NATURAL LANGUAGE GENERATION
USING RECURSIVE GRAMMARS
AND WORD COLLOCATION
Elif Kurklu, Stanford University, email@example.com
June 1, 2000
This paper presents an implementation of a natural language generation program using recursive grammars and word collocation techniques. Tagged corpus used for training is penn-treebank data provided by Christopher David Manning as potential resources for final projects. The results represented here are obtained based on all one hundred merge files found in wsj/04 directory.
In this paper I discuss descriptions of the techniques used, the evolution of the experimentation presented under different version numbers, the result of the experiments that have been run on the experimentation data, and the analysis of the results obtained. I also include a section to discuss the similarities and differences between this particular work and some work within the same context in the literature. Finally, a section is dedicated to further potential improvements that are not accomplished in this work. 
I have chosen to experiment with natural language generation, since it seems to me that it is one of the fundamental subjects in natural language processing that we did not have a chance to explore during the short quarter. The basic problems with language generation are clearly identified in the literature, one of which being syntactically correct (or close to be correct) sentences that do not make much of a sense to a human being when semantics are considered. This leads to some amusing experimentation results, which makes the task somewhat fun.
As discussed in [Bulhak, 1996], there are two basic techniques used to generate sentences in natural language, namely Markov models and Grammars with Recursive Transition Rules. Markov models overlook any syntactic structure of the language, even though such data can be made available via various tagging programs, or may be obtained from manually tagged corpuses by various organizations. Since such data, namely penn-treebank parse trees, were made available by Christopher David Manning, and since we have not done any programming assignments for the class directly associated with parse trees, I chose this technique over Markov model approach. The results I have obtained were not anything that could be put together and claimed to make a coherent paragraph to be published! But the result of several iterations of the program seemed to converge to more and more fluent-to-read sentences.

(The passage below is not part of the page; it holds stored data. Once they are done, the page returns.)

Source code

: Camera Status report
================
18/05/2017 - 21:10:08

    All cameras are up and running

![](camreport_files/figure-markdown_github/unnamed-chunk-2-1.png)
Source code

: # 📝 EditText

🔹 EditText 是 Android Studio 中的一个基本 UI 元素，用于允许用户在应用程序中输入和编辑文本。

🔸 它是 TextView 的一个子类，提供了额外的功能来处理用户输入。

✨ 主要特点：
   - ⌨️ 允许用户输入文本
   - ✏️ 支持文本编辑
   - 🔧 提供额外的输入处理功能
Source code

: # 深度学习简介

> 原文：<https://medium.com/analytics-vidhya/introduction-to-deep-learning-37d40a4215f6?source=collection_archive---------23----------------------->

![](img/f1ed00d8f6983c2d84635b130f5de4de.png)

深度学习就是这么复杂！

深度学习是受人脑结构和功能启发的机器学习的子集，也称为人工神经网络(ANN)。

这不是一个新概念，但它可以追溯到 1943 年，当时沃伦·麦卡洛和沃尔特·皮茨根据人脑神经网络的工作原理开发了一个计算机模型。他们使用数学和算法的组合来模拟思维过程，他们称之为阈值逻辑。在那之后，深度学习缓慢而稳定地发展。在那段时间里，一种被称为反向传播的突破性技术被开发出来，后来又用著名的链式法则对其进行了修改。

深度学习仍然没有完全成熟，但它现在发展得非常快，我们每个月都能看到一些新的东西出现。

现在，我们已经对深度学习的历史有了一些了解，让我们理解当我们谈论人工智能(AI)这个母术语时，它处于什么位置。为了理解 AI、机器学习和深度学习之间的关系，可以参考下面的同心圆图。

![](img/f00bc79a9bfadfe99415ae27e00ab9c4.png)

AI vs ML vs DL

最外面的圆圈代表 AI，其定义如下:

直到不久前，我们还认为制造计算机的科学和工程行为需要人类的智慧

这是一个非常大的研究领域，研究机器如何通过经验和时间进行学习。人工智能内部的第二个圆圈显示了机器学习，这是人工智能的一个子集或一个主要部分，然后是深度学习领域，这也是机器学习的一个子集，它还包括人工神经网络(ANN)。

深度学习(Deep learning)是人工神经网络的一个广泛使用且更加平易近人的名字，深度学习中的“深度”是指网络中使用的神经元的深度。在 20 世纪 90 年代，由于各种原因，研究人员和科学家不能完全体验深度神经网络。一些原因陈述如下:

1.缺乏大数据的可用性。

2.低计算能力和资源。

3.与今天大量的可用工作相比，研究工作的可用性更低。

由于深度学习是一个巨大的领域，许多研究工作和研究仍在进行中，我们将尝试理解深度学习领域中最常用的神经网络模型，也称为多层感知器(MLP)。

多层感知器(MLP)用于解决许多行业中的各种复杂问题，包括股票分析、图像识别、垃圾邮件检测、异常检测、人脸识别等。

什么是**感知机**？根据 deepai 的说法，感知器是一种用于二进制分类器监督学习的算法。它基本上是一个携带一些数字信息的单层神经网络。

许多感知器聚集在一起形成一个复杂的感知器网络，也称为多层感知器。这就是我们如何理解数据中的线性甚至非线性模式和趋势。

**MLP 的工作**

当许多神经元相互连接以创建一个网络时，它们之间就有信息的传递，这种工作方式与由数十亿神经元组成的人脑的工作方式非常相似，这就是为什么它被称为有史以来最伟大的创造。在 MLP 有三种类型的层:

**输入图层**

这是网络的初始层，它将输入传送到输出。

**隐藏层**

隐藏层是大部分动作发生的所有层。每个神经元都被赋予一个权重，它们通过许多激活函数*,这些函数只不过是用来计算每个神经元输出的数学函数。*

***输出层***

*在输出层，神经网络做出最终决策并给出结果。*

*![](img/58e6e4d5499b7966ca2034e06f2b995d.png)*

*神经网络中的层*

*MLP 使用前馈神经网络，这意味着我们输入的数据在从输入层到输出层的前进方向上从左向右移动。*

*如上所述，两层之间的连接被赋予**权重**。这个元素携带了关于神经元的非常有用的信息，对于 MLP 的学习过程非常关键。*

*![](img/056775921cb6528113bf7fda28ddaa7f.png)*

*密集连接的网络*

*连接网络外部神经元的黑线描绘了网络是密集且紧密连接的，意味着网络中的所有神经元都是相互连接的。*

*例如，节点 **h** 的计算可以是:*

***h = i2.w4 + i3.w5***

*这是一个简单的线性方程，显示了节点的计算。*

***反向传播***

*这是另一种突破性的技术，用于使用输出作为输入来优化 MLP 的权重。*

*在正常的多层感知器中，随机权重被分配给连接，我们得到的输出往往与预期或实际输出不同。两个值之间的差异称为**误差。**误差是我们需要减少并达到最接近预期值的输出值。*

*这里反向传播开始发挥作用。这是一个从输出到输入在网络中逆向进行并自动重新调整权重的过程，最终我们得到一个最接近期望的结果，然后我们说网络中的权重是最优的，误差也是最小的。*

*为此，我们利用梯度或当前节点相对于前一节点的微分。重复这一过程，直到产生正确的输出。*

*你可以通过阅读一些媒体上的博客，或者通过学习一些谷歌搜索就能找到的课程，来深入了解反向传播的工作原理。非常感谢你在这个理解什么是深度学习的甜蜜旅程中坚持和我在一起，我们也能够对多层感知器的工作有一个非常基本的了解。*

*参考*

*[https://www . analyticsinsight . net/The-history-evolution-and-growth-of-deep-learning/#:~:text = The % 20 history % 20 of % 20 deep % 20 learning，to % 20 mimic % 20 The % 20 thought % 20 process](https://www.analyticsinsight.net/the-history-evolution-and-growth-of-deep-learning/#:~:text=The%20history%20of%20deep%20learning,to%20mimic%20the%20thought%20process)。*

In this paper, I will present an overview of the program architecture, the motivation behind and results of various iterations of the program, and discuss about the similarities and differences between some work within the same context in literature. Partial results will be provided as a part of the body of this paper.

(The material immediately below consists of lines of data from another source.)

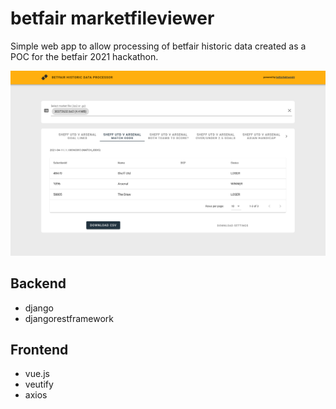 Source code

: # betfair marketfileviewer

Simple web app to allow processing of betfair historic data created as a POC for the betfair 2021 hackathon.

![Backtesting Analysis](frontend/public/screenshot.png "Frontend Screenshot")

## Backend

- django
- djangorestframework

## Frontend

- vue.js
- veutify
- axios
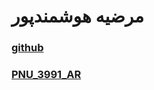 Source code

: # مرضیه هوشمندپور

### [github](https://github.com/MarziehHoushmandpour)

### [PNU_3991_AR](https://github.com/MarziehHoushmandpour/PNU_3991)
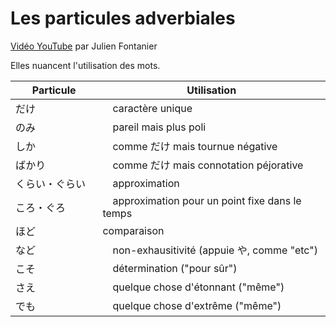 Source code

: # Les particules adverbiales

[Vidéo YouTube](https://www.youtube.com/watch?v=WhM9TT9UUUo) par Julien Fontanier

Elles nuancent l'utilisation des mots.

Particule | Utilisation
-------- | ------------
だけ　|　caractère unique
のみ　|　pareil mais plus poli
しか　|　comme だけ mais tournue négative
ばかり　|　comme だけ mais connotation péjorative
くらい・ぐらい　|　approximation
ころ・ぐろ|　approximation pour un point fixe dans le temps
ほど　| comparaison
など　|　non-exhausitivité (appuie や, comme "etc")
こそ　|　détermination ("pour sûr")
さえ　|　quelque chose d'étonnant ("même")
でも　|　quelque chose d'extrême ("même")
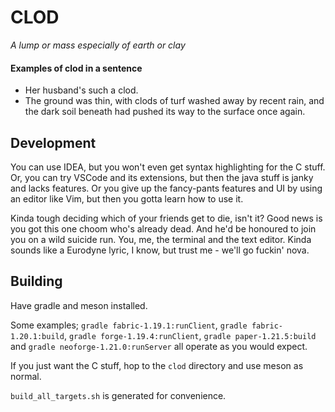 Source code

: # CLOD
_A lump or mass especially of earth or clay_

#### Examples of clod in a sentence
 - Her husband's such a clod.
 - The ground was thin, with clods of turf washed away by recent rain, and the dark soil beneath had pushed its way to the surface once again.

## Development
You can use IDEA, but you won't even get syntax highlighting for the C stuff.
Or, you can try VSCode and its extensions, but then the java stuff is janky and lacks features.
Or you give up the fancy-pants features and UI by using an editor like Vim, but then you gotta learn how to use it.

Kinda tough deciding which of your friends get to die, isn't it? Good news is you got this one choom who's already dead. And he'd be honoured to join you on a wild suicide run.
You, me, the terminal and the text editor. Kinda sounds like a Eurodyne lyric, I know, but trust me - we'll go fuckin' nova.

## Building
Have gradle and meson installed.

Some examples; `gradle fabric-1.19.1:runClient`, `gradle fabric-1.20.1:build`, `gradle forge-1.19.4:runClient`, `gradle paper-1.21.5:build` and `gradle neoforge-1.21.0:runServer` all operate as you would expect.

If you just want the C stuff, hop to the `clod` directory and use meson as normal.

`build_all_targets.sh` is generated for convenience.
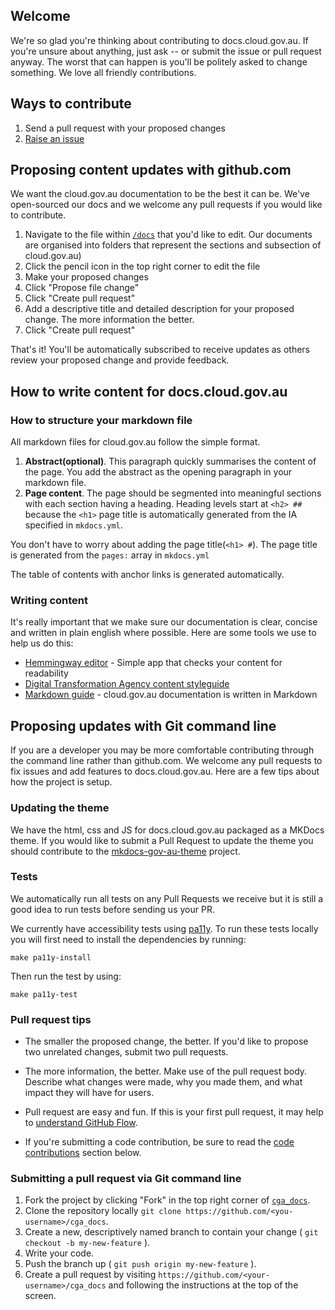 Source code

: ## Welcome

We're so glad you're thinking about contributing to docs.cloud.gov.au. If you're unsure about anything, just ask -- or submit the issue or pull request anyway. The worst that can happen is you'll be politely asked to change something. We love all friendly contributions.

## Ways to contribute

1. Send a pull request with your proposed changes
2. [Raise an issue](https://github.com/AusDTO/cga_docs/issues)

## Proposing content updates with github.com

We want the cloud.gov.au documentation to be the best it can be. We've open-sourced our docs and we welcome any pull requests if you would like to contribute.

1. Navigate to the file within [`/docs`](https://github.com/AusDTO/cga_docs/tree/master/docs) that you'd like to edit. Our documents are organised into folders that represent the sections and subsection of cloud.gov.au)
2. Click the pencil icon in the top right corner to edit the file
3. Make your proposed changes
4. Click "Propose file change"
5. Click "Create pull request"
6. Add a descriptive title and detailed description for your proposed change. The more information the better.
7. Click "Create pull request"

That's it! You'll be automatically subscribed to receive updates as others review your proposed change and provide feedback.

## How to write content for docs.cloud.gov.au

### How to structure your markdown file

All markdown files for cloud.gov.au follow the simple format.

1. **Abstract(optional)**. This paragraph quickly summarises the content of the page. You add the abstract as the opening paragraph in your markdown file.
2. **Page content**. The page should be segmented into meaningful sections with each section having a heading. Heading levels start at `<h2> ##` because the `<h1>` page title is automatically generated from the IA specified in `mkdocs.yml`.

You don't have to worry about adding the page title(`<h1> #`). The page title is generated from the `pages:` array in `mkdocs.yml`

The table of contents with anchor links is generated automatically.

### Writing content

It's really important that we make sure our documentation is clear, concise and written in plain english where possible. Here are some tools we use to help us do this:

- [Hemmingway editor](http://www.hemingwayapp.com/) - Simple app that checks your content for readability
- [Digital Transformation Agency content styleguide](http://content-style-guide.apps.staging.digital.gov.au/)
- [Markdown guide](https://daringfireball.net/projects/markdown/syntax) - cloud.gov.au documentation is written in Markdown

## Proposing updates with Git command line

If you are a developer you may be more comfortable contributing through the command line rather than github.com. We welcome any pull requests to fix issues and add features to docs.cloud.gov.au. Here are a few tips about how the project is setup.

### Updating the theme

We have the html, css and JS for docs.cloud.gov.au packaged as a MKDocs theme.
If you would like to submit a Pull Request to update the theme you should contribute to the  [mkdocs-gov-au-theme](https://github.com/AusDTO/mkdocs-gov-au-theme) project.

### Tests

We automatically run all tests on any Pull Requests we receive but it is still a good idea to run tests
before sending us your PR.

We currently have accessibility tests using [pa11y](http://pa11y.org/). To run these tests locally you will first need to install the dependencies by running:

`make pa11y-install`

Then run the test by using:

`make pa11y-test`

### Pull request tips

* The smaller the proposed change, the better. If you'd like to propose two unrelated changes, submit two pull requests.

* The more information, the better. Make use of the pull request body. Describe what changes were made, why you made them, and what impact they will have for users.

* Pull request are easy and fun. If this is your first pull request, it may help to [understand GitHub Flow](https://guides.github.com/introduction/flow/).

* If you're submitting a code contribution, be sure to read the [code contributions](#code-contributions) section below.

### Submitting a pull request via Git command line

1. Fork the project by clicking "Fork" in the top right corner of [`cga_docs`](https://github.com/AusDTO/cga_docs).
2. Clone the repository locally `git clone https://github.com/<you-username>/cga_docs`.
3. Create a new, descriptively named branch to contain your change ( `git checkout -b my-new-feature` ).
4. Write your code.
5. Push the branch up ( `git push origin my-new-feature` ).
6. Create a pull request by visiting `https://github.com/<your-username>/cga_docs` and following the instructions at the top of the screen.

Results discussed here are obtained from wsj/04, yet the program does not make any assumption about any properties of these files, except for the parse tree structure representation provided by the treebank, and the file extensions being “mrg”.
For each iterated version of the program, fifty generated sentences are provided as an attachment with the submission of the project. Parse and POS tags observed in the parse trees are also included among the project files.
The basic idea of the architecture is to identify the parse tree structures based on the training data provided, to generate some statistics on this data, then to attempt to generate sentences using these statistics, and doing top-down parses.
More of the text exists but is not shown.